» EXERCISE BRIEF
Please work out how many lines in the data below contain "directory", and reply with that number alone.

» PROVIDED DATA

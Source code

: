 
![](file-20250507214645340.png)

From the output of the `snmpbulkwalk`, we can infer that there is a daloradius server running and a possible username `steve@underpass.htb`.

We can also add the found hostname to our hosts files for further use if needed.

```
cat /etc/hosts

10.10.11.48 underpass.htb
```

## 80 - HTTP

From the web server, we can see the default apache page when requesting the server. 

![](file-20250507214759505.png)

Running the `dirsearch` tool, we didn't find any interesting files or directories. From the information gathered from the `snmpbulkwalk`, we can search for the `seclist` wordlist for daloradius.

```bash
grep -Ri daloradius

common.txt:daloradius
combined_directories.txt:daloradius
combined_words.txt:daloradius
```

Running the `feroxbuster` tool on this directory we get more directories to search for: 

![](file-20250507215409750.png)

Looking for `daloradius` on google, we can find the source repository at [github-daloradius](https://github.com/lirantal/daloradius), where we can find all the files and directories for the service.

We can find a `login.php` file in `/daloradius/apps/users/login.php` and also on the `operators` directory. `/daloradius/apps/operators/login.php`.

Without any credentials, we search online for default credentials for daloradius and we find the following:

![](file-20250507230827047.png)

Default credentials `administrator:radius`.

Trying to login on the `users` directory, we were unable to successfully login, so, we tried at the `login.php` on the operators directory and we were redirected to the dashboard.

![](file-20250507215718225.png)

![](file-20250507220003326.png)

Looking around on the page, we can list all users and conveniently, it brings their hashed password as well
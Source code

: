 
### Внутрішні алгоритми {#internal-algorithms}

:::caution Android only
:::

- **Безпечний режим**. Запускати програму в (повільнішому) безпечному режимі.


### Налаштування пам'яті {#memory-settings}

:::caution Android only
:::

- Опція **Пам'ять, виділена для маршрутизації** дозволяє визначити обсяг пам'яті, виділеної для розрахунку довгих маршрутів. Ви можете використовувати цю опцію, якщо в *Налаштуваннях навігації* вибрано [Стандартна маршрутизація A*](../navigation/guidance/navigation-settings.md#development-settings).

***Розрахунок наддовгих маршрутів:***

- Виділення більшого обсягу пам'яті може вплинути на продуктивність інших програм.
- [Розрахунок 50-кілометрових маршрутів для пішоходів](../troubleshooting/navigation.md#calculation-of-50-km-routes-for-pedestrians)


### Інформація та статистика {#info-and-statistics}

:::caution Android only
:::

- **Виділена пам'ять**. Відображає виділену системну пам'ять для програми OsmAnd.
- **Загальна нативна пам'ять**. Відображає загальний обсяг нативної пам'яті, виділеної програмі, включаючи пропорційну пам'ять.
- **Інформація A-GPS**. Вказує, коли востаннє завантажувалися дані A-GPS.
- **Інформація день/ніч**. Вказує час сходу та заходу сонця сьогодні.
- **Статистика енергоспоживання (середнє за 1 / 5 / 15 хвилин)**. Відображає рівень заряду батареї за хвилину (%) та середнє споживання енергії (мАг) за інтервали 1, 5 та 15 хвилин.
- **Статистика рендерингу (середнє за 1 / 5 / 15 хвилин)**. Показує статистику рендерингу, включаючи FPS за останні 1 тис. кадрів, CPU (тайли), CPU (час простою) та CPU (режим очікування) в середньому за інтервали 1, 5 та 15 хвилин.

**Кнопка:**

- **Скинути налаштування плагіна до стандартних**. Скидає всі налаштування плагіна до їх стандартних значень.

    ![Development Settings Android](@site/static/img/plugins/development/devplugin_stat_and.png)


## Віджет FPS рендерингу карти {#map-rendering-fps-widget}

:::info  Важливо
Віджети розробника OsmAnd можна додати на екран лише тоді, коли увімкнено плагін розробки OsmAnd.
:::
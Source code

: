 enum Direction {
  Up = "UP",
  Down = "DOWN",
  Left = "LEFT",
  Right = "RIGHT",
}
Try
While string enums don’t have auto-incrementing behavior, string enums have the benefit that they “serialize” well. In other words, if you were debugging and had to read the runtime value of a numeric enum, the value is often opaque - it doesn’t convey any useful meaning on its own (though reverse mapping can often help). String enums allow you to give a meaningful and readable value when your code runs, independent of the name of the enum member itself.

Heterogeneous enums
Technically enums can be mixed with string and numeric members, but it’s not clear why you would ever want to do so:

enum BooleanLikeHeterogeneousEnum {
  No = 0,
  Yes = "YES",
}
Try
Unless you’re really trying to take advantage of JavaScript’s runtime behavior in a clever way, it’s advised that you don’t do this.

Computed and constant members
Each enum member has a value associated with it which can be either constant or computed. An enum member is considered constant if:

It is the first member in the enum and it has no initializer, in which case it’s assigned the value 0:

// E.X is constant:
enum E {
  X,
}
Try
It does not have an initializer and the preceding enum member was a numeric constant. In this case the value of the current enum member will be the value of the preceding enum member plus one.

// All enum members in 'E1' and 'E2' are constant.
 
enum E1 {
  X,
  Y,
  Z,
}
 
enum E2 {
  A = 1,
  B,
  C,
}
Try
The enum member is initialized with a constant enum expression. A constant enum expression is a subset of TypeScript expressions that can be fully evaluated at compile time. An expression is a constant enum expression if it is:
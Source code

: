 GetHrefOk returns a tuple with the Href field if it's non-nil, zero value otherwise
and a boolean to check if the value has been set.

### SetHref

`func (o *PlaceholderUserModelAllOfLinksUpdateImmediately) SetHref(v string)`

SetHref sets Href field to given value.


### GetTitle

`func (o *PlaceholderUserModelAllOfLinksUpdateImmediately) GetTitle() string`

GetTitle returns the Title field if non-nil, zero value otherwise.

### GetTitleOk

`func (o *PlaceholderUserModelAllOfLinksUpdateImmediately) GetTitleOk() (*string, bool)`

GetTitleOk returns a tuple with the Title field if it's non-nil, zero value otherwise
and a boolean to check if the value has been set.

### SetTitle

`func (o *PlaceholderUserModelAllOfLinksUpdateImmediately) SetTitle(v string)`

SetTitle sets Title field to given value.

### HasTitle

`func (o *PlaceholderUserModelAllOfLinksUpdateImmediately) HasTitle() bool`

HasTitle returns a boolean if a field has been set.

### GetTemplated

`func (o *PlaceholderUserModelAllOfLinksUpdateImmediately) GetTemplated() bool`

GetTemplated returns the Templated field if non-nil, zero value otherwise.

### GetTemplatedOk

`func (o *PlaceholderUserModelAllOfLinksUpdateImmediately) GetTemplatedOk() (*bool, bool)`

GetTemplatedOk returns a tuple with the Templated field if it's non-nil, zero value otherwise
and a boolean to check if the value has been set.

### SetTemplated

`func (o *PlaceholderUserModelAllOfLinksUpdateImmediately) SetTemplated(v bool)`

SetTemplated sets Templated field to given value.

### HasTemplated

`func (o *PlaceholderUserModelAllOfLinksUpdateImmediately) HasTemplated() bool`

» SOLUTION
3